[WORK TO COMPLETE] Which lines in the records below contain the word "that"? Copy each one.

[SUPPLIED RECORDS]

######

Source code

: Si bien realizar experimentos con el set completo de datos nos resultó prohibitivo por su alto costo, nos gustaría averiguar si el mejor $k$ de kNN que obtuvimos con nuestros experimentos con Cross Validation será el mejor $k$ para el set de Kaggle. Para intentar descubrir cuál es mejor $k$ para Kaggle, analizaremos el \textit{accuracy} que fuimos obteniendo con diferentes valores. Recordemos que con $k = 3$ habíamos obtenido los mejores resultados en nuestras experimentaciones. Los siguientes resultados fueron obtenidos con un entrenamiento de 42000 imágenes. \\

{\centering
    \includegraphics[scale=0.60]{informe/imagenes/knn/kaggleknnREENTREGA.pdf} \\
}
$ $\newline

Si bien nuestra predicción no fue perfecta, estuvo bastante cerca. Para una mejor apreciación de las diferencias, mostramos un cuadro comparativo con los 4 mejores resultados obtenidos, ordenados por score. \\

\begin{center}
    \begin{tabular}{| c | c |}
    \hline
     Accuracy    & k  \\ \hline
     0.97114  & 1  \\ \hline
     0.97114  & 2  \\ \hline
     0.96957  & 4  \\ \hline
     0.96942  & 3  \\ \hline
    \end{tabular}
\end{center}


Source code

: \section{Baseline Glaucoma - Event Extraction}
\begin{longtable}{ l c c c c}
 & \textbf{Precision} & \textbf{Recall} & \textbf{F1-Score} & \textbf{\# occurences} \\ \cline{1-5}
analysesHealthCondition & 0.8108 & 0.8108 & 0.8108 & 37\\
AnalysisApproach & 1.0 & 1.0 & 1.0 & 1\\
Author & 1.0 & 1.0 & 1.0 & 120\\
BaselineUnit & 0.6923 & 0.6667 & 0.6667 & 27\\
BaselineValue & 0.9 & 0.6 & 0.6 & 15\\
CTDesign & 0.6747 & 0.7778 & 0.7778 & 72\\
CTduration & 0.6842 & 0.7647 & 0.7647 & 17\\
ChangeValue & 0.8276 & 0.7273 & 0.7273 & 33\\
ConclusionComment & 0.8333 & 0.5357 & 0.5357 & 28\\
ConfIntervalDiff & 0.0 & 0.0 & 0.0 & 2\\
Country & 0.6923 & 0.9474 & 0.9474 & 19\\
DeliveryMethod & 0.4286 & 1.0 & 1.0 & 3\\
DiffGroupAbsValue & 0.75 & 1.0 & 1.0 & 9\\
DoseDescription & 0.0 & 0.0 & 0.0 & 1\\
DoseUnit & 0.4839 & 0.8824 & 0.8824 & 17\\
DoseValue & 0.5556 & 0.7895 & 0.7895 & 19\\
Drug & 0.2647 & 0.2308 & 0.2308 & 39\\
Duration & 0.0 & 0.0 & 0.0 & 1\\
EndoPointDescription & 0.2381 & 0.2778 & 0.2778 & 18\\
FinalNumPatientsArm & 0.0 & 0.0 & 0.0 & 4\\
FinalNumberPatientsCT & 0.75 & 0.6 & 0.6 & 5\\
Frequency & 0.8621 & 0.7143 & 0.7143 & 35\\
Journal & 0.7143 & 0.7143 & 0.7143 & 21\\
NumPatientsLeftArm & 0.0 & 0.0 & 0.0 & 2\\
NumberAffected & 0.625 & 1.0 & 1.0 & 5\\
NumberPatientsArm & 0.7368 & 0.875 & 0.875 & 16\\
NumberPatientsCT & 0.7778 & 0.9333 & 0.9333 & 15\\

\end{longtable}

######

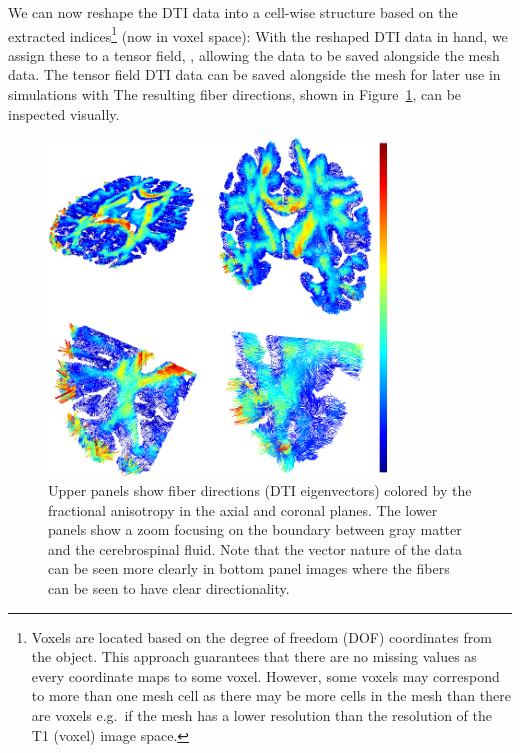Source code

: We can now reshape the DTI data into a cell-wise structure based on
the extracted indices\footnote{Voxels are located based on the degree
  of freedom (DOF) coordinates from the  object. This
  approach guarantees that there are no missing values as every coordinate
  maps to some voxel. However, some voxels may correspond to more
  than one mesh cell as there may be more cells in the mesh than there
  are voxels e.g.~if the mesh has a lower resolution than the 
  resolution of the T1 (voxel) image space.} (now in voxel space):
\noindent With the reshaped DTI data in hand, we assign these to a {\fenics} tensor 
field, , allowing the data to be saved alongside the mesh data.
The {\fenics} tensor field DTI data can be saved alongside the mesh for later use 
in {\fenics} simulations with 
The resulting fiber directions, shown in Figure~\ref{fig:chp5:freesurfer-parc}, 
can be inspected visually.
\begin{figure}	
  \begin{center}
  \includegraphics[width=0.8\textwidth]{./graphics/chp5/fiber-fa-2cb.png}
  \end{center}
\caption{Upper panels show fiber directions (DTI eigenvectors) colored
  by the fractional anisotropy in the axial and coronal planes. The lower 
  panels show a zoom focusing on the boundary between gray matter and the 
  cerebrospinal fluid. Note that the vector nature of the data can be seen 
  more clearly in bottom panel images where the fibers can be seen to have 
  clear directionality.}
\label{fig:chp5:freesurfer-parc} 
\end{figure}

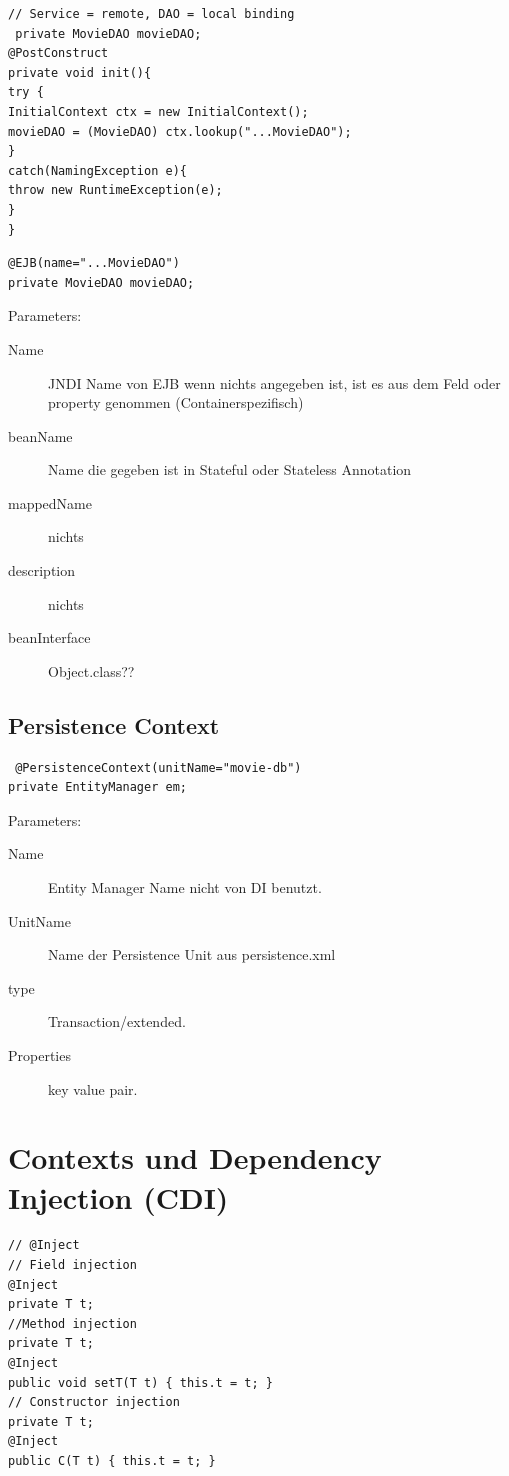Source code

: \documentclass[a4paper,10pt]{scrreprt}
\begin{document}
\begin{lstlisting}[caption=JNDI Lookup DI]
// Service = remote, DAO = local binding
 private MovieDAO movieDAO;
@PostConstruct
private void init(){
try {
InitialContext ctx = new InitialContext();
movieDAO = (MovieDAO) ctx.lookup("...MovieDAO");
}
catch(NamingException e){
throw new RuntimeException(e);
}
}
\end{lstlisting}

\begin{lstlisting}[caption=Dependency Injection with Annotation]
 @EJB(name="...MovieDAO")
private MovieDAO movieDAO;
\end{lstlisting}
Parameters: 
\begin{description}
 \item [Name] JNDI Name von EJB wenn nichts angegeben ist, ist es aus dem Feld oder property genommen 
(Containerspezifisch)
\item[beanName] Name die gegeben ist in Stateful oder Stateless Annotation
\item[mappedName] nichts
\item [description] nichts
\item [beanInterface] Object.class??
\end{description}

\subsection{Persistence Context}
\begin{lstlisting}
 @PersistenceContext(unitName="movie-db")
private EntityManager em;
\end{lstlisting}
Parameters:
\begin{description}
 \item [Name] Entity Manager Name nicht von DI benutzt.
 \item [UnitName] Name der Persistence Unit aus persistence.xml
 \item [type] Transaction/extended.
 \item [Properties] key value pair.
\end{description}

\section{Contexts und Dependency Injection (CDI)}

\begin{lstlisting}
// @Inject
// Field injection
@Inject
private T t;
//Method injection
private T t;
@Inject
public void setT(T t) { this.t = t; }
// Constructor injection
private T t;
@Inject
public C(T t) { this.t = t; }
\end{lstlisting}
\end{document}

######

[RESULT OF THE TASK]
  approach guarantees that there are no missing values as every coordinate
  cerebrospinal fluid. Note that the vector nature of the data can be seen 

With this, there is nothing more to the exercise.